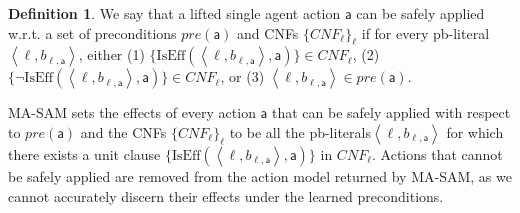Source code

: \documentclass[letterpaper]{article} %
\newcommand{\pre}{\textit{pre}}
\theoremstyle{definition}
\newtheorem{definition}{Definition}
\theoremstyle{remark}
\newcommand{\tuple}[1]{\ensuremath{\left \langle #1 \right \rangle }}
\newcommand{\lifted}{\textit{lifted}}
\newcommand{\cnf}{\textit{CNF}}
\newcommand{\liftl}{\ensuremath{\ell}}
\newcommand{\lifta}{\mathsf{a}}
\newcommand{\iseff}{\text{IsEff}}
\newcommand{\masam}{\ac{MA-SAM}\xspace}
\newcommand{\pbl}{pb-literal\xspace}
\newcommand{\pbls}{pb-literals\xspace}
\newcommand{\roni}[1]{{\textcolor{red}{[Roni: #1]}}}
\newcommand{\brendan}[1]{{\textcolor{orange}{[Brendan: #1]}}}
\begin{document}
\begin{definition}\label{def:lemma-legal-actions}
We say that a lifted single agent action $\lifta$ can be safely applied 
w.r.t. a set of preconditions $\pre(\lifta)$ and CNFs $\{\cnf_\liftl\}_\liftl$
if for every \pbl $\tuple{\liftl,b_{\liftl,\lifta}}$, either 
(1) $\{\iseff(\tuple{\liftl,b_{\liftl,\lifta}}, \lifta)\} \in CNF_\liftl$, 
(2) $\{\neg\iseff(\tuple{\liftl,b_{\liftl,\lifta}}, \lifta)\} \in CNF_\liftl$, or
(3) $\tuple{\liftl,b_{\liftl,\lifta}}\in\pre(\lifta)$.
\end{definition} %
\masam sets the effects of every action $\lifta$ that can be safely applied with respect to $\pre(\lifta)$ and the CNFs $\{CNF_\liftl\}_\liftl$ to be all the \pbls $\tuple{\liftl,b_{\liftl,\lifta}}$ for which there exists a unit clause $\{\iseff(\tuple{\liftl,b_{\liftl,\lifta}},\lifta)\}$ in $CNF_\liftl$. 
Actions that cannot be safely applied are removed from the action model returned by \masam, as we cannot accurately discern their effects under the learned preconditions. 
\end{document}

...

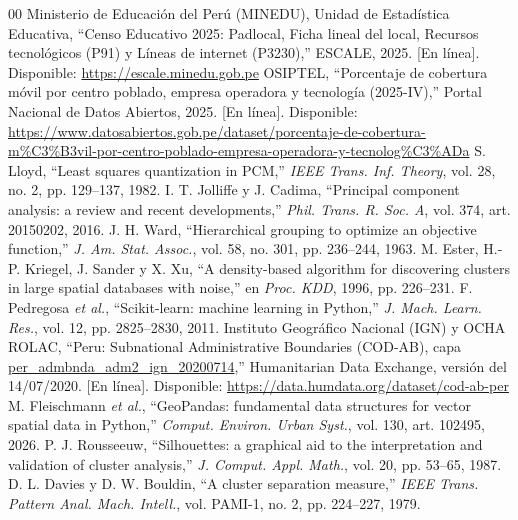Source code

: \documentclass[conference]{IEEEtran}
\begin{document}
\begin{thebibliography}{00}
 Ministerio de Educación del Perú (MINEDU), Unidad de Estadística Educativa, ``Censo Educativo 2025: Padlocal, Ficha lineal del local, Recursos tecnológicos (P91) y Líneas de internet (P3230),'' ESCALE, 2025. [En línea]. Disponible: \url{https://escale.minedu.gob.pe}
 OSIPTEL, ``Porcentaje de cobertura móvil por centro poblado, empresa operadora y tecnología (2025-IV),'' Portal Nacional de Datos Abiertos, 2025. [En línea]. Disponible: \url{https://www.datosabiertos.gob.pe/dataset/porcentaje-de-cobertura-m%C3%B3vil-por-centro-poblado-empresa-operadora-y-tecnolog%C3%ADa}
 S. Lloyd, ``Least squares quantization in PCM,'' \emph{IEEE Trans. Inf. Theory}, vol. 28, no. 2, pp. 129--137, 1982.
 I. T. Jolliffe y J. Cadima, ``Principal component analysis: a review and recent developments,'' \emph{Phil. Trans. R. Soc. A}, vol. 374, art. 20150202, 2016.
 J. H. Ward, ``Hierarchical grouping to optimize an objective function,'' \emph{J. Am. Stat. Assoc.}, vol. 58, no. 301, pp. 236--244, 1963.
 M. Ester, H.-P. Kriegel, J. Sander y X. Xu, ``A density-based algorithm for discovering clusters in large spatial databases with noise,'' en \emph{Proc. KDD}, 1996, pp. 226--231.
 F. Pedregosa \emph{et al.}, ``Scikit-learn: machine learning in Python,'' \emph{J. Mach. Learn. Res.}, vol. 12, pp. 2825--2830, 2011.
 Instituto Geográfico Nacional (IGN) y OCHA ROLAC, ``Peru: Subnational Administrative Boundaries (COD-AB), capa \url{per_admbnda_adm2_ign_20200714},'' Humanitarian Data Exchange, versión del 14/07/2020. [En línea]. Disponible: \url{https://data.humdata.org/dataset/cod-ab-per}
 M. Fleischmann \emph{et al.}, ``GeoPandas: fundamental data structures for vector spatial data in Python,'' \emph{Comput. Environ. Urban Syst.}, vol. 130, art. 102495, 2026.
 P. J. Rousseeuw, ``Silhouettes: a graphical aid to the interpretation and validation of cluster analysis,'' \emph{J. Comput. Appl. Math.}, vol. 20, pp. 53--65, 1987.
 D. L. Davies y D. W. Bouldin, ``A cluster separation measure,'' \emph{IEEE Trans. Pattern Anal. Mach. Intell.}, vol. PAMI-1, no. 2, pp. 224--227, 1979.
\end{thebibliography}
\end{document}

*WORK TO BE COMPLETED*
Line count for the string "línea": state how many lines in the data contain it, and output nothing else.

*SOLUTION TO THIS PROBLEM*
3